--- Information provided ---
*-*-*

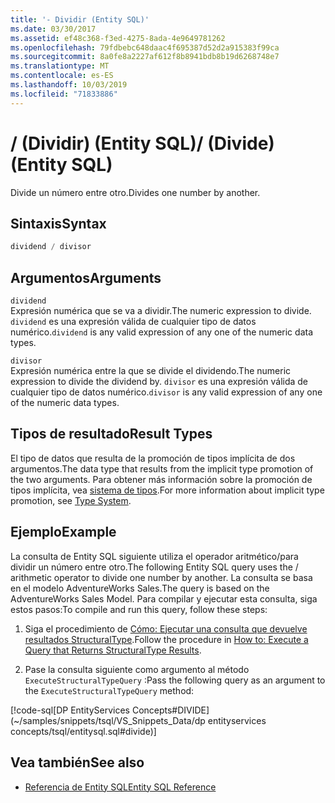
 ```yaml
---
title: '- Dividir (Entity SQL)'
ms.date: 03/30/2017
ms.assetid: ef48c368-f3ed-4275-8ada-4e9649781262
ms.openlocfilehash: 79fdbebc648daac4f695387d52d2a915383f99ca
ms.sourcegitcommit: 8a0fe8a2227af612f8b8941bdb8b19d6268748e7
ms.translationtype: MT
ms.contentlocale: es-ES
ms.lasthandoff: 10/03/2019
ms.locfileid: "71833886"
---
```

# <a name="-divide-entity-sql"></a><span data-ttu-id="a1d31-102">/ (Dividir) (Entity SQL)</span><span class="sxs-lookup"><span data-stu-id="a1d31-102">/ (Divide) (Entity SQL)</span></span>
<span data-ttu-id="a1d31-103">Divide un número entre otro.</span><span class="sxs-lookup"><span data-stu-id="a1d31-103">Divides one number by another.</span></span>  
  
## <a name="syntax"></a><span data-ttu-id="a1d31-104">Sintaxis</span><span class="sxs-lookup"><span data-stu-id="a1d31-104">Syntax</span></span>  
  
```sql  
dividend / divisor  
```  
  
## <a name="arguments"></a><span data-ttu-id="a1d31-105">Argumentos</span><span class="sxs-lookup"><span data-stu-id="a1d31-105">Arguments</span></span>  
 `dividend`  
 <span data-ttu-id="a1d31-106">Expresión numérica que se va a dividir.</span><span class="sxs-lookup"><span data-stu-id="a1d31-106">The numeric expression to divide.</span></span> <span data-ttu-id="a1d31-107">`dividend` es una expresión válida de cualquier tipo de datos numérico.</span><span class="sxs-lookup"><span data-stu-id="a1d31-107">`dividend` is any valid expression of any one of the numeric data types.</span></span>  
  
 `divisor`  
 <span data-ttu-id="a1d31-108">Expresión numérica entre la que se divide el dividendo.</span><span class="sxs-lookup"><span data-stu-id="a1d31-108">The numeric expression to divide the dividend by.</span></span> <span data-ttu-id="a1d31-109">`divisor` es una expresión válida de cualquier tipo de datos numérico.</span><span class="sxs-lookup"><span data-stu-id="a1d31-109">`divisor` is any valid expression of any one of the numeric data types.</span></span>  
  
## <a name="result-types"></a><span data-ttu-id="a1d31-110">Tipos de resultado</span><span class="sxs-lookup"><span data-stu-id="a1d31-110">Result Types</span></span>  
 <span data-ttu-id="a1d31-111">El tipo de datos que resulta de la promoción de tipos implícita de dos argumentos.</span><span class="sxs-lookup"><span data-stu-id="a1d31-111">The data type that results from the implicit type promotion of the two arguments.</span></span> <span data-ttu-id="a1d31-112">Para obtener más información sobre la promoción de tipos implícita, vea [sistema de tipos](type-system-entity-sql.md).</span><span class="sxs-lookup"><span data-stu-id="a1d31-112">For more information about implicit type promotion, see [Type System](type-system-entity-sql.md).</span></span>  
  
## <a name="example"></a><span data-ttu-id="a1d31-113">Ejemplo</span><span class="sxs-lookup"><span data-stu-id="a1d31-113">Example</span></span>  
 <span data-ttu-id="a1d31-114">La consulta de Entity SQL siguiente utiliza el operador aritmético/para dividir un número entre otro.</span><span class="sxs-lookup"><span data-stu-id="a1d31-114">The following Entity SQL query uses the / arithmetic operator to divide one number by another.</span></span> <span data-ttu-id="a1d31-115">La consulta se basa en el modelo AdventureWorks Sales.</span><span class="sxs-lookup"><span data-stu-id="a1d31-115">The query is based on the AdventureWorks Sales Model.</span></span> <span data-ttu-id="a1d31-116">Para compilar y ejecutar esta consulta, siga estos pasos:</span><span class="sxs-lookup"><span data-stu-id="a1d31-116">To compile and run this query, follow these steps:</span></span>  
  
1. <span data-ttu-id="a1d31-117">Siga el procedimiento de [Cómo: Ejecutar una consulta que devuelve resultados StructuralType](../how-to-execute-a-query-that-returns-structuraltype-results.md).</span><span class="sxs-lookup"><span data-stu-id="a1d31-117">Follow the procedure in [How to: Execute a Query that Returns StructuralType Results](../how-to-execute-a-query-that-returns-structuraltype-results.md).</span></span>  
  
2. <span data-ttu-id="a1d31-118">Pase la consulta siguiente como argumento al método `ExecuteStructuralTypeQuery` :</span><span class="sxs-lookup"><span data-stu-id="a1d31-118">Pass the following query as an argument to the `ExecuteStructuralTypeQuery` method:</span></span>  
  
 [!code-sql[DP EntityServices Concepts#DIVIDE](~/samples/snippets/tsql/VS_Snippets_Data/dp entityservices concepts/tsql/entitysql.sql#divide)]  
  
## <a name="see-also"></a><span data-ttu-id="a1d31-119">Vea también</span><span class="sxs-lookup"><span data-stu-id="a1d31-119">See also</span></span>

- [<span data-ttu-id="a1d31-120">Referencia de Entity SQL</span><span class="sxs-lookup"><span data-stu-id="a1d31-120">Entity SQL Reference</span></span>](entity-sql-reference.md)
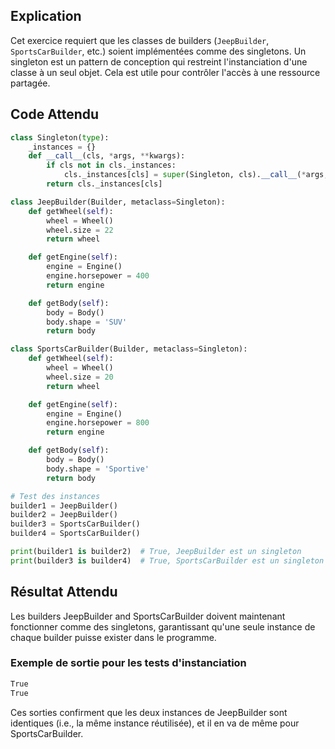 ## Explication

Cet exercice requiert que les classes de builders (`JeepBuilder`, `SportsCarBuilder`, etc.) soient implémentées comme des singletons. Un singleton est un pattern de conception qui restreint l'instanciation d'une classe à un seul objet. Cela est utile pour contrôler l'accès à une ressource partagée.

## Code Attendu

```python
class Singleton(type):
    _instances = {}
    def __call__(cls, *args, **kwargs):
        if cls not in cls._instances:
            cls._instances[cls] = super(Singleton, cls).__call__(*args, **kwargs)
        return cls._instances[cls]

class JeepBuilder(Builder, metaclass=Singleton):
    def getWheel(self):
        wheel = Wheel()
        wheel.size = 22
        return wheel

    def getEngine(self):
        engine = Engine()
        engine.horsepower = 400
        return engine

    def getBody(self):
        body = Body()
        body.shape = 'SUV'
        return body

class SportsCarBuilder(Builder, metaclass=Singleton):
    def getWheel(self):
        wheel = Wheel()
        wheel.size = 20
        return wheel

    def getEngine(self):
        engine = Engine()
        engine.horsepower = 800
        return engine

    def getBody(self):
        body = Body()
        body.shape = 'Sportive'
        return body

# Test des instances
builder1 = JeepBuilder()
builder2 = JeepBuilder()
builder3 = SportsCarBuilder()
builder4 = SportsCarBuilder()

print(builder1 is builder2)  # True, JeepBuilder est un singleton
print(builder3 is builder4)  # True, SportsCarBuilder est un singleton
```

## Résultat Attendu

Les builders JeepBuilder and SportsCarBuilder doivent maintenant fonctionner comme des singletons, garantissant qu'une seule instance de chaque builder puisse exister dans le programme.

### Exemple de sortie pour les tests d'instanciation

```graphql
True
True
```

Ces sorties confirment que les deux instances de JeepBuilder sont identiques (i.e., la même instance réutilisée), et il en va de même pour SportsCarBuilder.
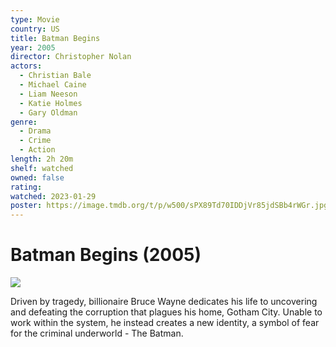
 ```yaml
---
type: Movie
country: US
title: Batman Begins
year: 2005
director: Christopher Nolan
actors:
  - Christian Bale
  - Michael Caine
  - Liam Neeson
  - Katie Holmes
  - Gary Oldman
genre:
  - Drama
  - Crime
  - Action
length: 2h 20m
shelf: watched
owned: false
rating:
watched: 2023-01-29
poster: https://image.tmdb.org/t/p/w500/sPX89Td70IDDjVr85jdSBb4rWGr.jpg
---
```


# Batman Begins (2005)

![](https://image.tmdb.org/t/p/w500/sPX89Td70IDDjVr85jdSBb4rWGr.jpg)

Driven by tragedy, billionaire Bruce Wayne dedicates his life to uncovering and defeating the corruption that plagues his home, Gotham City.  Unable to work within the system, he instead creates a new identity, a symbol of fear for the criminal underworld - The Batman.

*-*-*

--- What to do ---
Repeat the listing above verbatim, but exclude the pictures it contains.

--- Expected answer ---
 ```yaml
---
title: '- Dividir (Entity SQL)'
ms.date: 03/30/2017
ms.assetid: ef48c368-f3ed-4275-8ada-4e9649781262
ms.openlocfilehash: 79fdbebc648daac4f695387d52d2a915383f99ca
ms.sourcegitcommit: 8a0fe8a2227af612f8b8941bdb8b19d6268748e7
ms.translationtype: MT
ms.contentlocale: es-ES
ms.lasthandoff: 10/03/2019
ms.locfileid: "71833886"
---
```

# <a name="-divide-entity-sql"></a><span data-ttu-id="a1d31-102">/ (Dividir) (Entity SQL)</span><span class="sxs-lookup"><span data-stu-id="a1d31-102">/ (Divide) (Entity SQL)</span></span>
<span data-ttu-id="a1d31-103">Divide un número entre otro.</span><span class="sxs-lookup"><span data-stu-id="a1d31-103">Divides one number by another.</span></span>  
  
## <a name="syntax"></a><span data-ttu-id="a1d31-104">Sintaxis</span><span class="sxs-lookup"><span data-stu-id="a1d31-104">Syntax</span></span>  
  
```sql  
dividend / divisor  
```  
  
## <a name="arguments"></a><span data-ttu-id="a1d31-105">Argumentos</span><span class="sxs-lookup"><span data-stu-id="a1d31-105">Arguments</span></span>  
 `dividend`  
 <span data-ttu-id="a1d31-106">Expresión numérica que se va a dividir.</span><span class="sxs-lookup"><span data-stu-id="a1d31-106">The numeric expression to divide.</span></span> <span data-ttu-id="a1d31-107">`dividend` es una expresión válida de cualquier tipo de datos numérico.</span><span class="sxs-lookup"><span data-stu-id="a1d31-107">`dividend` is any valid expression of any one of the numeric data types.</span></span>  
  
 `divisor`  
 <span data-ttu-id="a1d31-108">Expresión numérica entre la que se divide el dividendo.</span><span class="sxs-lookup"><span data-stu-id="a1d31-108">The numeric expression to divide the dividend by.</span></span> <span data-ttu-id="a1d31-109">`divisor` es una expresión válida de cualquier tipo de datos numérico.</span><span class="sxs-lookup"><span data-stu-id="a1d31-109">`divisor` is any valid expression of any one of the numeric data types.</span></span>  
  
## <a name="result-types"></a><span data-ttu-id="a1d31-110">Tipos de resultado</span><span class="sxs-lookup"><span data-stu-id="a1d31-110">Result Types</span></span>  
 <span data-ttu-id="a1d31-111">El tipo de datos que resulta de la promoción de tipos implícita de dos argumentos.</span><span class="sxs-lookup"><span data-stu-id="a1d31-111">The data type that results from the implicit type promotion of the two arguments.</span></span> <span data-ttu-id="a1d31-112">Para obtener más información sobre la promoción de tipos implícita, vea [sistema de tipos](type-system-entity-sql.md).</span><span class="sxs-lookup"><span data-stu-id="a1d31-112">For more information about implicit type promotion, see [Type System](type-system-entity-sql.md).</span></span>  
  
## <a name="example"></a><span data-ttu-id="a1d31-113">Ejemplo</span><span class="sxs-lookup"><span data-stu-id="a1d31-113">Example</span></span>  
 <span data-ttu-id="a1d31-114">La consulta de Entity SQL siguiente utiliza el operador aritmético/para dividir un número entre otro.</span><span class="sxs-lookup"><span data-stu-id="a1d31-114">The following Entity SQL query uses the / arithmetic operator to divide one number by another.</span></span> <span data-ttu-id="a1d31-115">La consulta se basa en el modelo AdventureWorks Sales.</span><span class="sxs-lookup"><span data-stu-id="a1d31-115">The query is based on the AdventureWorks Sales Model.</span></span> <span data-ttu-id="a1d31-116">Para compilar y ejecutar esta consulta, siga estos pasos:</span><span class="sxs-lookup"><span data-stu-id="a1d31-116">To compile and run this query, follow these steps:</span></span>  
  
1. <span data-ttu-id="a1d31-117">Siga el procedimiento de [Cómo: Ejecutar una consulta que devuelve resultados StructuralType](../how-to-execute-a-query-that-returns-structuraltype-results.md).</span><span class="sxs-lookup"><span data-stu-id="a1d31-117">Follow the procedure in [How to: Execute a Query that Returns StructuralType Results](../how-to-execute-a-query-that-returns-structuraltype-results.md).</span></span>  
  
2. <span data-ttu-id="a1d31-118">Pase la consulta siguiente como argumento al método `ExecuteStructuralTypeQuery` :</span><span class="sxs-lookup"><span data-stu-id="a1d31-118">Pass the following query as an argument to the `ExecuteStructuralTypeQuery` method:</span></span>  
  
 [!code-sql[DP EntityServices Concepts#DIVIDE](~/samples/snippets/tsql/VS_Snippets_Data/dp entityservices concepts/tsql/entitysql.sql#divide)]  
  
## <a name="see-also"></a><span data-ttu-id="a1d31-119">Vea también</span><span class="sxs-lookup"><span data-stu-id="a1d31-119">See also</span></span>

- [<span data-ttu-id="a1d31-120">Referencia de Entity SQL</span><span class="sxs-lookup"><span data-stu-id="a1d31-120">Entity SQL Reference</span></span>](entity-sql-reference.md)
 ## Explication

Cet exercice requiert que les classes de builders (`JeepBuilder`, `SportsCarBuilder`, etc.) soient implémentées comme des singletons. Un singleton est un pattern de conception qui restreint l'instanciation d'une classe à un seul objet. Cela est utile pour contrôler l'accès à une ressource partagée.

## Code Attendu

```python
class Singleton(type):
    _instances = {}
    def __call__(cls, *args, **kwargs):
        if cls not in cls._instances:
            cls._instances[cls] = super(Singleton, cls).__call__(*args, **kwargs)
        return cls._instances[cls]

class JeepBuilder(Builder, metaclass=Singleton):
    def getWheel(self):
        wheel = Wheel()
        wheel.size = 22
        return wheel

    def getEngine(self):
        engine = Engine()
        engine.horsepower = 400
        return engine

    def getBody(self):
        body = Body()
        body.shape = 'SUV'
        return body

class SportsCarBuilder(Builder, metaclass=Singleton):
    def getWheel(self):
        wheel = Wheel()
        wheel.size = 20
        return wheel

    def getEngine(self):
        engine = Engine()
        engine.horsepower = 800
        return engine

    def getBody(self):
        body = Body()
        body.shape = 'Sportive'
        return body

# Test des instances
builder1 = JeepBuilder()
builder2 = JeepBuilder()
builder3 = SportsCarBuilder()
builder4 = SportsCarBuilder()

print(builder1 is builder2)  # True, JeepBuilder est un singleton
print(builder3 is builder4)  # True, SportsCarBuilder est un singleton
```

## Résultat Attendu

Les builders JeepBuilder and SportsCarBuilder doivent maintenant fonctionner comme des singletons, garantissant qu'une seule instance de chaque builder puisse exister dans le programme.

### Exemple de sortie pour les tests d'instanciation

```graphql
True
True
```

Ces sorties confirment que les deux instances de JeepBuilder sont identiques (i.e., la même instance réutilisée), et il en va de même pour SportsCarBuilder.
 ```yaml
---
type: Movie
country: US
title: Batman Begins
year: 2005
director: Christopher Nolan
actors:
  - Christian Bale
  - Michael Caine
  - Liam Neeson
  - Katie Holmes
  - Gary Oldman
genre:
  - Drama
  - Crime
  - Action
length: 2h 20m
shelf: watched
owned: false
rating:
watched: 2023-01-29
poster: https://image.tmdb.org/t/p/w500/sPX89Td70IDDjVr85jdSBb4rWGr.jpg
---
```


# Batman Begins (2005)

![](https://image.tmdb.org/t/p/w500/sPX89Td70IDDjVr85jdSBb4rWGr.jpg)

Driven by tragedy, billionaire Bruce Wayne dedicates his life to uncovering and defeating the corruption that plagues his home, Gotham City.  Unable to work within the system, he instead creates a new identity, a symbol of fear for the criminal underworld - The Batman.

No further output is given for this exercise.